CULTIVATION OF MAMMALIAN CELLS IN DEFINED MEDIA WITH PROTEIN AND NONPROTEIN SUPPLEMENTS

George M. Healy 1 and Raymond C. Parker 1

1 From the Connaught Medical Research Laboratories, University of Toronto, Toronto, Canada

An improved chemically defined basal medium (CMRL-1415) has been used to advantage in studying the effects on trypsinized, newly explanted mouse embryo cells of certain glycoproteins from plasma and serum, certain nonprotein macromolecules, and various combinations of these, in stationary cultures. When protein and nonprotein fractions were separated from fetal calf serum, the entire growth activity was found to be associated with the protein.
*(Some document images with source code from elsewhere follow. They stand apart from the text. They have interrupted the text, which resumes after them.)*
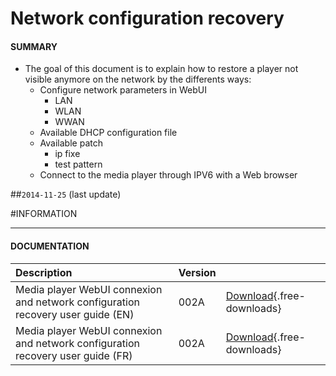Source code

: # Network configuration recovery 

#### **SUMMARY**
- The goal of this document is to explain how to restore a player not visible anymore on the network by the differents ways:  
	- Configure network parameters in WebUI 
		- LAN
		- WLAN
		- WWAN
	- Available DHCP configuration file
	- Available patch 
		- ip fixe
		- test pattern
	- Connect to the media player through IPV6 with a Web browser

##`2014-11-25` (last update)

#INFORMATION
***********************************************************************
#### **DOCUMENTATION**  
| Description                                                                      | Version |                 |
| :------------------------------------------------------------------------------- | :-------| :-------------- |
| Media player WebUI connexion and network configuration recovery user guide (EN)  | 002A    | [Download](application-notes/Connection-guide-to-Web-UI-of-a-media-player-and-network-configuration-recovery_002A_en.pdf){.free-downloads} | 
| Media player WebUI connexion and network configuration recovery user guide (FR)  | 002A    | [Download](application-notes/Guide-de-connexion-à-la-WebUI-d’un-player-et-de-restauration-de-la-configuration-réseau-002A_fr.pdf){.free-downloads} |






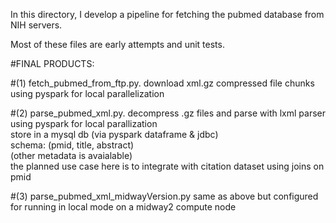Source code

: 

In this directory, I develop a pipeline for fetching the pubmed database from NIH servers.



Most of these files are early attempts and unit tests.




#FINAL PRODUCTS:

#(1) fetch_pubmed_from_ftp.py.
         download xml.gz compressed file chunks\
         using pyspark for local parallelization
         
#(2) parse_pubmed_xml.py.
        decompress .gz files and parse with lxml parser\
        using pyspark for local parallization\
        store in a mysql db (via pyspark dataframe & jdbc)\
            schema: (pmid, title, abstract)\
                  (other metadata is avaialable)\
        the planned use case here is to integrate with citation dataset using joins on pmid

#(3) parse_pubmed_xml_midwayVersion.py
	same as above but configured for running in local mode on a midway2 compute node
        

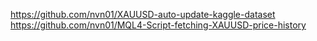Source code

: https://github.com/nvn01/XAUUSD-auto-update-kaggle-dataset <br>
https://github.com/nvn01/MQL4-Script-fetching-XAUUSD-price-history
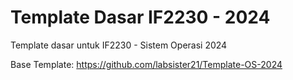 # Template Dasar IF2230 - 2024
Template dasar untuk IF2230 - Sistem Operasi 2024

Base Template: https://github.com/labsister21/Template-OS-2024
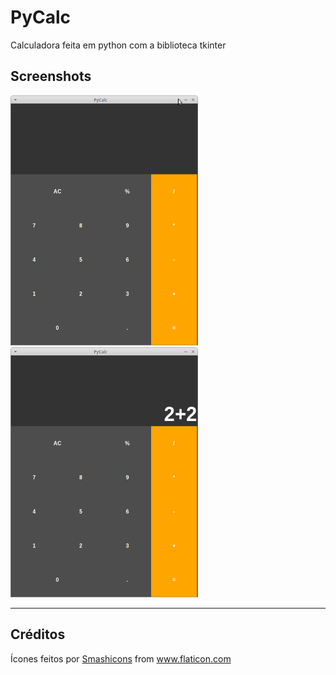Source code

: # PyCalc
Calculadora feita em python com a biblioteca tkinter
## Screenshots
<img src=screenshots/ph1.png/ height=400 width=300> <img src=screenshots/ph2.png/ height=400 width=300>

----------------------------
## Créditos
<div>Ícones feitos por <a href="https://www.flaticon.com/br/autores/smashicons" title="Smashicons">Smashicons</a> from <a href="https://www.flaticon.com/br/" title="Flaticon">www.flaticon.com</a></div>
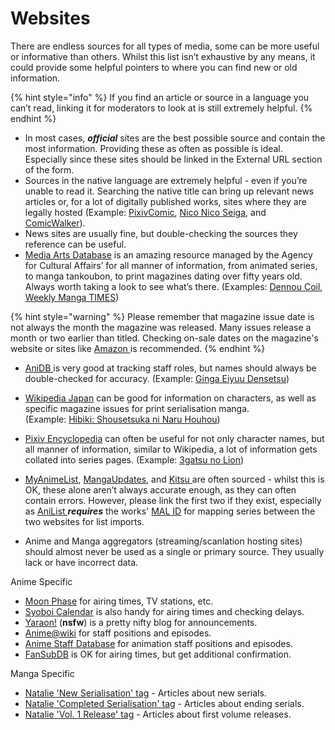 # Websites

There are endless sources for all types of media, some can be more useful or informative than others. Whilst this list isn’t exhaustive by any means, it could provide some helpful pointers to where you can find new or old information.

{% hint style="info" %}
If you find an article or source in a language you can’t read, linking it for moderators to look at is still extremely helpful.
{% endhint %}

* In most cases, _**official**_ sites are the best possible source and contain the most information. Providing these as often as possible is ideal. Especially since these sites should be linked in the External URL section of the form. 
* Sources in the native language are extremely helpful - even if you’re unable to read it. Searching the native title can bring up relevant news articles or, for a lot of digitally published works, sites where they are legally hosted \(Example: [PixivComic](https://comic.pixiv.net/), [Nico Nico Seiga](https://seiga.nicovideo.jp/), and [ComicWalker](https://comic-walker.com/)\). 
* News sites are usually fine, but double-checking the sources they reference can be useful. 
* [Media Arts Database](https://mediaarts-db.bunka.go.jp/) is an amazing resource managed by the Agency for Cultural Affairs’ for all manner of information, from animated series, to manga tankoubon, to print magazines dating over fifty years old. Always worth taking a look to see what’s there. \(Examples: [Dennou Coil](https://mediaarts-db.bunka.go.jp/an/anime_series/10034?display_view=pc&locale=en), [Weekly Manga TIMES](https://mediaarts-db.bunka.go.jp/mg/magazine_titles/9873?display_view=pc)\)

{% hint style="warning" %}
Please remember that magazine issue date is not always the month the magazine was released. Many issues release a month or two earlier than titled. Checking on-sale dates on the magazine's website or sites like [Amazon ](https://www.amazon.co.jp/)is recommended.
{% endhint %}

* [AniDB ](https://anidb.net)is very good at tracking staff roles, but names should always be double-checked for accuracy. \(Example: [Ginga Eiyuu Densetsu](https://anidb.net/perl-bin/animedb.pl?show=anime&aid=584)\) 
* [Wikipedia Japan](https://ja.wikipedia.org/) can be good for information on characters, as well as  specific magazine issues for print serialisation manga.   
  \(Example: [Hibiki: Shousetsuka ni Naru Houhou](https://ja.wikipedia.org/wiki/%E9%9F%BF_%E3%80%9C%E5%B0%8F%E8%AA%AC%E5%AE%B6%E3%81%AB%E3%81%AA%E3%82%8B%E6%96%B9%E6%B3%95%E3%80%9C)\)

* [Pixiv Encyclopedia](https://dic.pixiv.net/) can often be useful for not only character names, but all manner of information, similar to Wikipedia, a lot of information gets collated into series pages.  \(Example: [3gatsu no Lion](%20https://dic.pixiv.net/a/3月のライオン)\) 
* [MyAnimeList](https://myanimelist.net/), [MangaUpdates](https://www.mangaupdates.com/), and [Kitsu ](https://kitsu.io/explore/anime)are often sourced - whilst this is OK, these alone aren’t always accurate enough, as they can often contain errors. However, please link the first two if they exist, especially as [AniList ](http://anilist.co)_**requires**_ the works' [MAL ID](../../submission-form-1/general/misc/myanimelist-id.md) for mapping series between the two websites for list imports. 
* Anime and Manga aggregators \(streaming/scanlation hosting sites\) should almost never be used as a single or primary source. They usually lack or have incorrect data.

Anime Specific

* [Moon Phase](http://m-p.sakura.ne.jp/) for airing times, TV stations, etc.
* [Syoboi Calendar](http://cal.syoboi.jp/) is also handy for airing times and checking delays.
* [Yaraon!](http://yaraon-blog.com/) \(**nsfw**\) is a pretty nifty blog for announcements.
* [Anime@wiki](https://www7.atwiki.jp/anime_wiki/) for staff positions and episodes.
* [Anime Staff Database](http://seesaawiki.jp/w/radioi_34/) for animation staff positions and episodes.
* [FanSubDB](http://fansubdb.com/wiki/) is OK for airing times, but get additional confirmation.

Manga Specific

* [Natalie 'New Serialisation' tag](https://natalie.mu/comic/tag/43) - Articles about new serials.
* [Natalie 'Completed Serialisation' tag](https://natalie.mu/comic/tag/42) - Articles about ending serials.
* [Natalie 'Vol. 1 Release' tag](https://natalie.mu/comic/tag/59) - Articles about first volume releases.

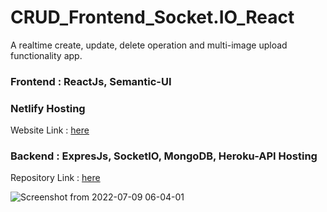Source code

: 
# CRUD_Frontend_Socket.IO_React
A realtime create, update, delete operation and multi-image upload functionality app.

### Frontend : ReactJs, Semantic-UI

### Netlify Hosting
Website Link :  [here](https://goofy-wright-49949c.netlify.app/)

### Backend : ExpresJs, SocketIO,  MongoDB, Heroku-API Hosting
Repository Link : [here](https://github.com/rohit8020/CRUD_API)


![Screenshot from 2022-07-09 06-04-01](https://user-images.githubusercontent.com/76878634/178084864-9547f7f6-4b1c-42bd-b290-c6a274b9e3d3.png)
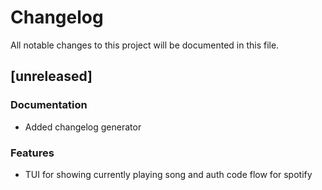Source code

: # Changelog

All notable changes to this project will be documented in this file.

## [unreleased]

### Documentation

- Added changelog generator

### Features

- TUI for showing currently playing song and auth code flow for spotify

<!-- generated by git-cliff -->
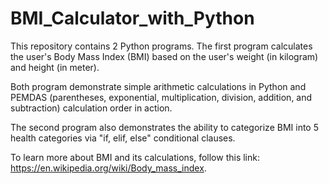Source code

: # BMI_Calculator_with_Python
This repository contains 2 Python programs. The first program calculates the user's Body Mass Index (BMI) based on the user's weight (in kilogram) and height (in meter). 

Both program demonstrate simple arithmetic calculations in Python and PEMDAS (parentheses, exponential, multiplication, division, addition, and subtraction) calculation order in action.

The second program also demonstrates the ability to categorize BMI into 5 health categories via "if, elif, else" conditional clauses.

To learn more about BMI and its calculations, follow this link: https://en.wikipedia.org/wiki/Body_mass_index.
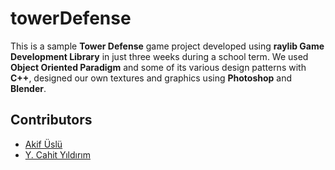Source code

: # towerDefense
This is a sample **Tower Defense** game project developed using **raylib Game Development Library** in just three weeks during a school term. We used **Object Oriented Paradigm** and some of its various design patterns with **C++**, designed our own textures and graphics using **Photoshop** and **Blender**.

## Contributors
* [Akif Üslü](https://github.com/akifuslu/)
* [Y. Cahit Yıldırım](https://github.com/cahity/)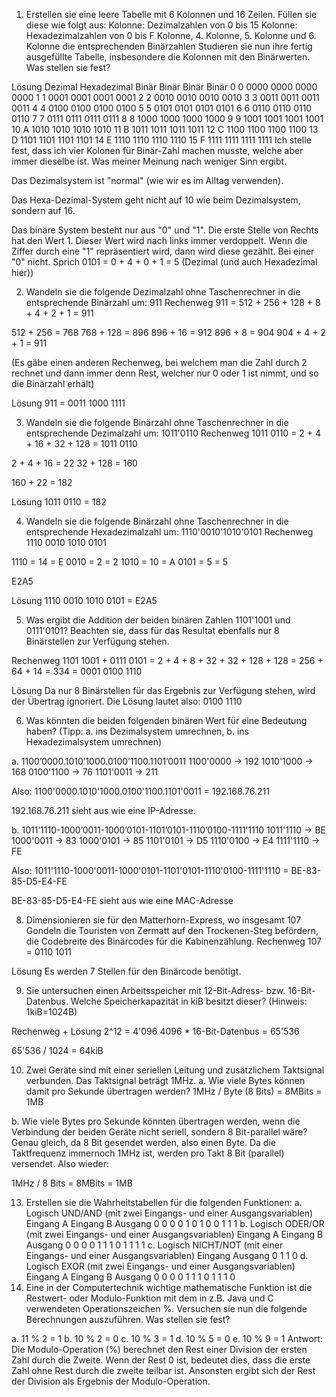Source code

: 1. Erstellen sie eine leere Tabelle mit 6 Kolonnen und 16 Zeilen. Füllen sie diese wie folgt aus:
Kolonne: Dezimalzahlen von 0 bis 15
Kolonne: Hexadezimalzahlen von 0 bis F
Kolonne, 4. Kolonne, 5. Kolonne und 6. Kolonne die entsprechenden Binärzahlen
Studieren sie nun ihre fertig ausgefüllte Tabelle, insbesondere die Kolonnen mit den Binärwerten. Was stellen sie fest?

Lösung
Dezimal	Hexadezimal	Binär	Binär	Binär	Binär
0	0	0000	0000	0000	0000
1	1	0001	0001	0001	0001
2	2	0010	0010	0010	0010
3	3	0011	0011	0011	0011
4	4	0100	0100	0100	0100
5	5	0101	0101	0101	0101
6	6	0110	0110	0110	0110
7	7	0111	0111	0111	0111
8	8	1000	1000	1000	1000
9	9	1001	1001	1001	1001
10	A	1010	1010	1010	1010
11	B	1011	1011	1011	1011
12	C	1100	1100	1100	1100
13	D	1101	1101	1101	1101
14	E	1110	1110	1110	1110
15	F	1111	1111	1111	1111
Ich stelle fest, dass ich vier Kolonen für Binär-Zahl machen musste, welche aber immer dieselbe ist. Was meiner Meinung nach weniger Sinn ergibt.

Das Dezimalsystem ist "normal" (wie wir es im Alltag verwenden).

Das Hexa-Dezimal-System geht nicht auf 10 wie beim Dezimalsystem, sondern auf 16.

Das binäre System besteht nur aus "0" und "1". Die erste Stelle von Rechts hat den Wert 1. Dieser Wert wird nach links immer verdoppelt. Wenn die Ziffer durch eine "1" repräsentiert wird, dann wird diese gezählt. Bei einer "0" nicht. Sprich 0101 = 0 + 4 + 0 + 1 = 5 (Dezimal (und auch Hexadezimal hier))

2. Wandeln sie die folgende Dezimalzahl ohne Taschenrechner in die entsprechende Binärzahl um: 911
Rechenweg
911 = 512 + 256 + 128 + 8 + 4 + 2 + 1 = 911

512 + 256 = 768 768 + 128 = 896 896 + 16 = 912 896 + 8 = 904 904 + 4 + 2 + 1 = 911

(Es gäbe einen anderen Rechenweg, bei welchem man die Zahl durch 2 rechnet und dann immer denn Rest, welcher nur 0 oder 1 ist nimmt, und so die Binärzahl erhält)

Lösung
911 = 0011 1000 1111

3. Wandeln sie die folgende Binärzahl ohne Taschenrechner in die entsprechende Dezimalzahl um: 1011'0110
Rechenweg
1011 0110 = 2 + 4 + 16 + 32 + 128 = 1011 0110

2 + 4 + 16 = 22 32 + 128 = 160

160 + 22 = 182

Lösung
1011 0110 = 182

4. Wandeln sie die folgende Binärzahl ohne Taschenrechner in die entsprechende Hexadezimalzahl um: 1110'0010'1010'0101
Rechenweg
1110 0010 1010 0101

1110 = 14 = E 0010 = 2 = 2 1010 = 10 = A 0101 = 5 = 5

E2A5

Lösung
1110 0010 1010 0101 = E2A5

5. Was ergibt die Addition der beiden binären Zahlen 1101'1001 und 0111'0101?
Beachten sie, dass für das Resultat ebenfalls nur 8 Binärstellen zur Verfügung stehen.

Rechenweg
1101 1001 + 0111 0101 = 2 + 4 + 8 + 32 + 32 + 128 + 128 = 256 + 64 + 14 = 334 = 0001 0100 1110

Lösung
Da nur 8 Binärstellen für das Ergebnis zur Verfügung stehen, wird der Übertrag ignoriert. Die Lösung lautet also: 0100 1110

6. Was könnten die beiden folgenden binären Wert für eine Bedeutung haben?
(Tipp: a. ins Dezimalsystem umrechnen, b. ins Hexadezimalsystem umrechnen)

a. 1100’0000.1010’1000.0100’1100.1101’0011
1100'0000 -> 192 1010'1000 -> 168 0100'1100 -> 76 1101'0011 -> 211

Also: 1100'0000.1010'1000.0100'1100.1101'0011 = 192.168.76.211

192.168.76.211 sieht aus wie eine IP-Adresse.

b. 1011’1110-1000’0011-1000’0101-1101’0101-1110’0100-1111’1110
1011'1110 -> BE 1000'0011 -> 83 1000'0101 -> 85 1101'0101 -> D5 1110'0100 -> E4 1111'1110 -> FE

Also: 1011'1110-1000'0011-1000'0101-1101'0101-1110'0100-1111'1110 = BE-83-85-D5-E4-FE

BE-83-85-D5-E4-FE sieht aus wie eine MAC-Adresse

8. Dimensionieren sie für den Matterhorn-Express, wo insgesamt 107 Gondeln die Touristen von Zermatt auf den Trockenen-Steg befördern, die Codebreite des Binärcodes für die Kabinenzählung.
Rechenweg
107 = 0110 1011

Lösung
Es werden 7 Stellen für den Binärcode benötigt.

9. Sie untersuchen einen Arbeitsspeicher mit 12-Bit-Adress- bzw. 16-Bit-Datenbus.
Welche Speicherkapazität in kiB besitzt dieser? (Hinweis: 1kiB=1024B)

Rechenweg + Lösung
2^12 = 4'096 4096 * 16-Bit-Datenbus = 65'536

65'536 / 1024 = 64kiB

10. Zwei Geräte sind mit einer seriellen Leitung und zusätzlichem Taktsignal verbunden. Das Taktsignal beträgt 1MHz.
a. Wie viele Bytes können damit pro Sekunde übertragen werden?
1MHz / Byte (8 Bits) = 8MBits = 1MB

b. Wie viele Bytes pro Sekunde könnten übertragen werden, wenn die Verbindung der beiden Geräte nicht seriell, sondern 8 Bit-parallel wäre?
Genau gleich, da 8 Bit gesendet werden, also einen Byte. Da die Taktfrequenz immernoch 1MHz ist, werden pro Takt 8 Bit (parallel) versendet. Also wieder:

1MHz / 8 Bits = 8MBits = 1MB

13. Erstellen sie die Wahrheitstabellen für die folgenden Funktionen:
a. Logisch UND/AND (mit zwei Eingangs- und einer Ausgangsvariablen)
Eingang A	Eingang B	Ausgang
0	0	0
0	1	0
1	0	0
1	1	1
b. Logisch ODER/OR (mit zwei Eingangs- und einer Ausgangsvariablen)
Eingang A	Eingang B	Ausgang
0	0	0
0	1	1
1	0	1
1	1	1
c. Logisch NICHT/NOT (mit einer Eingangs- und einer Ausgangsvariablen)
Eingang	Ausgang
0	1
1	0
d. Logisch EXOR (mit zwei Eingangs- und einer Ausgangsvariablen)
Eingang A	Eingang B	Ausgang
0	0	0
0	1	1
1	0	1
1	1	0
14. Eine in der Computertechnik wichtige mathematische Funktion ist die Restwert- oder Modulo-Funktion mit dem in z.B. Java und C verwendeten Operationszeichen %.
Versuchen sie nun die folgende Berechnungen auszuführen. Was stellen sie fest?

a. 11 % 2 = 1
b. 10 % 2 = 0
c. 10 % 3 = 1
d. 10 % 5 = 0
e. 10 % 9 = 1
Antwort:
Die Modulo-Operation (%) berechnet den Rest einer Division der ersten Zahl durch die Zweite. Wenn der Rest 0 ist, bedeutet dies, dass die erste Zahl ohne Rest durch die zweite teilbar ist. Ansonsten ergibt sich der Rest der Division als Ergebnis der Modulo-Operation.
When 100 mg % of dialyzed, freeze-dried, supernatant solution of Cohn's fraction V (method 6) from human plasma was used as a supplement for CMRL-1415, there was considerable improvement in the cultures; and seromucoid prepared from calf serum had a similar effect. Supernatant V was further fractionated by gel filtration to give a threefold concentration of growth activity in a single, highly purified alpha1-acid glycoprotein (orosomucoid). Starch gel electrophoresis of horse serum that was used to supplement the basal medium revealed a decrease of both alpha1-acid glycoprotein and alpha2-macroglobulin during the cultivation of mouse embryo cells. When horse serum was fractionated on DEAE-cellulose columns, the only fraction that showed growth activity was a slow alpha2-globulin. When the alpha2-macroglobulin of Schultze was prepared from horse serum by salt precipitation, it was equally effective. When the alpha2-macroglobulin from horse serum was tested (at 100 mg %) in combination with alpha1-acid glycoprotein from Supernatant V, seromucoid from calf serum, or unfractionated Supernatant V, the growth response was greatly in excess of that produced by any of these supplements tested separately. The alpha2-macroglobulin from horse serum could be replaced by certain nonprotein macromolecules (e.g., dextran or Ficoll). Thus, dextran (mol. wt. 100,000 to 200,000) had no visible effect on the cells when used alone at 0.1 or 1%. But when these levels of dextran were used in combination with low molecular weight glycoproteins (e.g., unfractionated Supernatant V at 100 mg %), the cultures remained active and healthy for unusually long periods.